Wednesday, October 3, 2018

Wild Mushrooms for Dinner: Maitake Chili-Stuffed Potatoes

Hen (Grifola frondosa) season is in full swing after a small weather delay in southern New England. Our dehydrators are going day and night, filled with jerky, leaving me with lots of leftover "bits" to cook with. Here I made some meatless chili, with ground hen, poblano and sweet peppers, smoked chilies, onions and garlic, spices, and a bit of tomato sauce, and stuffed it into some baked potatoes with some melted cheese.

Hen-of-the-woods are known by several different names depending on your location, we like to call them maitake, the traditional name used by the Japanese which means "the dancing mushroom", because you may dance with joy if you find one. In the midwest they call them sheepshead or ram's head mushrooms. Some Italians call them signorina. They are a type of mild saprobe, rotting the roots of sick or dead hardwoods, 95% of the time it's a red oak in our area of southern New England. They can be cultivated, and if you find small maitake for sale in your local grocery store, they are likely cultivated.

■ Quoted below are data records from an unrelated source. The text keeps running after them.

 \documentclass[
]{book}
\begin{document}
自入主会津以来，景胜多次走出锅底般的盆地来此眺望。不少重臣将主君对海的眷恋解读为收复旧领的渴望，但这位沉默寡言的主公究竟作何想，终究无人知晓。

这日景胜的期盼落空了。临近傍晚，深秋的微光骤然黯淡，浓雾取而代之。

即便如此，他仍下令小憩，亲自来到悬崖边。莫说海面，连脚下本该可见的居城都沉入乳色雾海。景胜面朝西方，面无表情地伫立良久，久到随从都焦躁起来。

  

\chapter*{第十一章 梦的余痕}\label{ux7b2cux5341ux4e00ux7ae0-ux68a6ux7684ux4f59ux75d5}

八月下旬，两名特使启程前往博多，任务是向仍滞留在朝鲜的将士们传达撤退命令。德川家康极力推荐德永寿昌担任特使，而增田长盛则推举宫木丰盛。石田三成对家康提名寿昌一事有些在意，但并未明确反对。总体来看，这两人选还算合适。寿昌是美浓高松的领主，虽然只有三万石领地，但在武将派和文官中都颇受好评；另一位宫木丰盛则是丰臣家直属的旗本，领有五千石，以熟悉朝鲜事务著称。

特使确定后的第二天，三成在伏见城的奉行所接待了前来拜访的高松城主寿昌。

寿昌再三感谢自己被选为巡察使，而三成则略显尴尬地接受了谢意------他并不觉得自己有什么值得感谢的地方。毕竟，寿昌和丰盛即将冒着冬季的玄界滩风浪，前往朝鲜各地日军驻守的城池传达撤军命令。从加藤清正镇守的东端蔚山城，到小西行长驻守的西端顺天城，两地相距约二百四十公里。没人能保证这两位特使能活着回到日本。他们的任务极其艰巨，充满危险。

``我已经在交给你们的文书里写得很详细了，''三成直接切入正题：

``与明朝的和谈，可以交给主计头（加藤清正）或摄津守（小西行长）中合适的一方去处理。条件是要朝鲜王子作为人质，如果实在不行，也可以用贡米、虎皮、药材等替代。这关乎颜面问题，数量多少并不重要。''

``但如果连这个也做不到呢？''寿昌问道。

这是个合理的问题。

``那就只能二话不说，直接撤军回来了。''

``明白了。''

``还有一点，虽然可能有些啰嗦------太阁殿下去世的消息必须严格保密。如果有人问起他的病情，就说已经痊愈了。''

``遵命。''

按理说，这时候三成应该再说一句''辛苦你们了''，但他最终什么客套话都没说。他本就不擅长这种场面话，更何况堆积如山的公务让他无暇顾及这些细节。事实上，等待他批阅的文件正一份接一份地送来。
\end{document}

Maitake are one of the safer and easier polypores for beginners to identify and have a definite season from the last week or so in August through November, based on the weather becoming cooler. This has been a very warm autumn, so they have been very late, not showing up in our area until the third week of September. Maitake have many small fronds attached to a main stem or core. Each petal or frond has small pores on the pale, white or cream colored underside. The color of the fronds can vary from a light grey to dark grey and many shades of brown, and other environmental factors matter, like how much sunlight or rain the mushroom has been exposed to. They can be tricky to spot at first, but look like a small chicken resting at the base of a tree, or a small pile of leaves. We use a knife to cut them away from the main stem and trim away any debris. If there is evidence of maggot tunnels, we remove more mushroom stem. If there is a lot of debris embedded in the flesh, we don't bother to take the mushroom home; maitake are so abundant we can afford to be choosy.